Acupuncture is a traditional Chinese medical therapy. There is documented research that supports the physiological and therapeutic effect of acupuncture. It has a wide variety of medical uses that include regulating menstruation, reducing the cramps of irritable bowel syndrome, treating tinnitus (ringing in the ears), stimulating immune cells, and inducing anesthesia for surgery. It can be especially helpful in dealing with musculoskeletal problems, such as arthritic symptoms, bursitis, neck pain, and joint pain.
Practitioners use needles, moxibustion, or cupping to stimulate acupoints on the yang channels that flow down the back and legs, such as the Small Intestine, Kidney, and Bladder meridians, to relieve pain and restore the circulation of qi ("life energy"). In Chinese medical theory, the meridians represent paths of energy flow, but Western science has discovered that the nodes are physiologically located at junctures of the autonomic nervous system. Stimulation of the nodes thus affects the nervous system and can cause effects at some distance from the actual point of stimulation.

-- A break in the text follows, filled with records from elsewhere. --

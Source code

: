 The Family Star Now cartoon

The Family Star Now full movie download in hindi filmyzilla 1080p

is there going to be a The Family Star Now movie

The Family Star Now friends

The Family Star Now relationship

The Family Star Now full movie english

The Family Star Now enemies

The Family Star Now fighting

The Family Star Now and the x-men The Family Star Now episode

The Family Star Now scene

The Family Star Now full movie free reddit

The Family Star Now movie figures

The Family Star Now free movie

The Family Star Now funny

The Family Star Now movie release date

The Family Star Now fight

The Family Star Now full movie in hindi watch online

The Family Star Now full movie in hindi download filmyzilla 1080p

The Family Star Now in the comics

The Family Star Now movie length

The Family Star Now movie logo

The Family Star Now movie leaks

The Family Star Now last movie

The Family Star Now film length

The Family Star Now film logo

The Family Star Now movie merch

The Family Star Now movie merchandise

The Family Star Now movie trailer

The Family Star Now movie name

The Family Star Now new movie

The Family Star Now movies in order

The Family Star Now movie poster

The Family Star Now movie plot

Many pain clinics now use acupuncture routinely, which can sometimes be helpful in dealing with persistent back pain. In the 1980s, researchers at the University of California, Los Angeles, found that acupuncture restored blood flow, relaxed muscle spasms, and strengthened weak muscles. In other US studies, patients receiving acupuncture for back and neck pain improved more than control groups.